The unusual term ‘Hoosier’ is an informal word used to refer to any resident of the state of Indiana. Many consider it to be a bastardization of the phrase – “Who’s there?” probably uttered by Frontier-time Settlers in the region of Indiana. This particular member of the Amblyopsidae family gets its name from the Indiana Hoosiers basketball team, which represents the University of Indiana in the NCAA basketball league. The senior author of the seminal research paper describing the Hoosier Cavefish, Dr Prosanta Chakrabarty, was an avid fan of the team.
The Hoosier Cavefish is the closest relative of Amblyopsis spelaea, a resident of the Mammoth Cave System in Kentucky, which also happens to be the longest cave system in the world. Interestingly, the two species are separated by the river Ohio, which also separates the states of Kentucky and Indiana. The main difference between A. spelaea and A. hoosieri is in size and vision. The former has a mutation in the gene rhodopsin, which is a significant factor in the development of vision. The Hoosier Cavefish lacks this mutation and is therefore completely blind.
The Hoosier Cavefish is 6 to 8 cm long and is more robust than its Southern cousin. The head is large, taking up over a fourth of its total length. Its body is flat dorsally; however, it is plump and has rounded fins. The average size of the fins of the Hoosier Cavefish is small. Also, the fins are transparent. Compared to the A. spelaea, this cavefish has smaller mechanosensory neuromasts on its papillae. These neuromasts allow the fish to sense movements in the surrounding waters. Since they are exclusively found in subterranean waters, their surroundings are absolutely dark. The Hoosier Cavefish also carries a fully-formed rhodopsin gene, although it lacks the mutation required for vision.

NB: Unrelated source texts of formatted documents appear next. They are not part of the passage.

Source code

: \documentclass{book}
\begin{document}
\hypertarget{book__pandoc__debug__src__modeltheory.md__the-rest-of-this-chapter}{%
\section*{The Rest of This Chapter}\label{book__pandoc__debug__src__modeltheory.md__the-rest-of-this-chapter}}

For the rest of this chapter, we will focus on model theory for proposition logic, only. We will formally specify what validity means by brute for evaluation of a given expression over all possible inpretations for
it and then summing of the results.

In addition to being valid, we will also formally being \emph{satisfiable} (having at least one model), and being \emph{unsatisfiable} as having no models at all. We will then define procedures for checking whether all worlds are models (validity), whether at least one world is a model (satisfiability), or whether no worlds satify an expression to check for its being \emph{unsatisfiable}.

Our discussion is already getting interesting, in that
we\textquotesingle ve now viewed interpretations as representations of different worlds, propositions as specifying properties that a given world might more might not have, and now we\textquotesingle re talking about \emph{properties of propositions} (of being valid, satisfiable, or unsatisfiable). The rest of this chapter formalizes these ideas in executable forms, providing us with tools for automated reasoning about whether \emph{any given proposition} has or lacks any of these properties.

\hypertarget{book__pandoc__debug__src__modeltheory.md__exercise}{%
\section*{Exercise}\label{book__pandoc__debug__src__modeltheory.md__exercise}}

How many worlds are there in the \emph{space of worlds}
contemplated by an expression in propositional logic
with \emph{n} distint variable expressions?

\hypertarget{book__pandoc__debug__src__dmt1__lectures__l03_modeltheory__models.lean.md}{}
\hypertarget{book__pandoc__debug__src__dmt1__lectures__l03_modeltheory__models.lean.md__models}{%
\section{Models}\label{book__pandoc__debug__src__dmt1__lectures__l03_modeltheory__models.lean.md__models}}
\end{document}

The fish is generally pinkish-white in colour, with traces of red around the gills. The anus of the A. hoosieri is located towards the front of the body, directly behind the gills. The lower jaw of the fish is slightly more elongated than the upper jaw.
Reproduction and life
The Hoosier Cavefish generally breeds between February and April, when the subterranean water levels are very high. The eggs of the cavefish are brooded in the gill cavity of the females. After the eggs hatch, the females nurse the young for a period of five to six months. After this period, the young Hoosier Cavefish start to demonstrate signs of independence. They reach sexual maturity at three or four years of age. The Hoosier Cavefish is suspected to have a pretty long lifespan of twelve-fifteen years, but some among them may live as long as twenty years.
The Hoosier Cavefish mainly feeds on crustacean species that are found in abundance in subterranean environments. These include amphipods, copepods and isopods. The cavefish is also known to eat small crayfish when it can find them. Interestingly, in its isolated and small environment, the Hoosier Cavefish is an apex predator.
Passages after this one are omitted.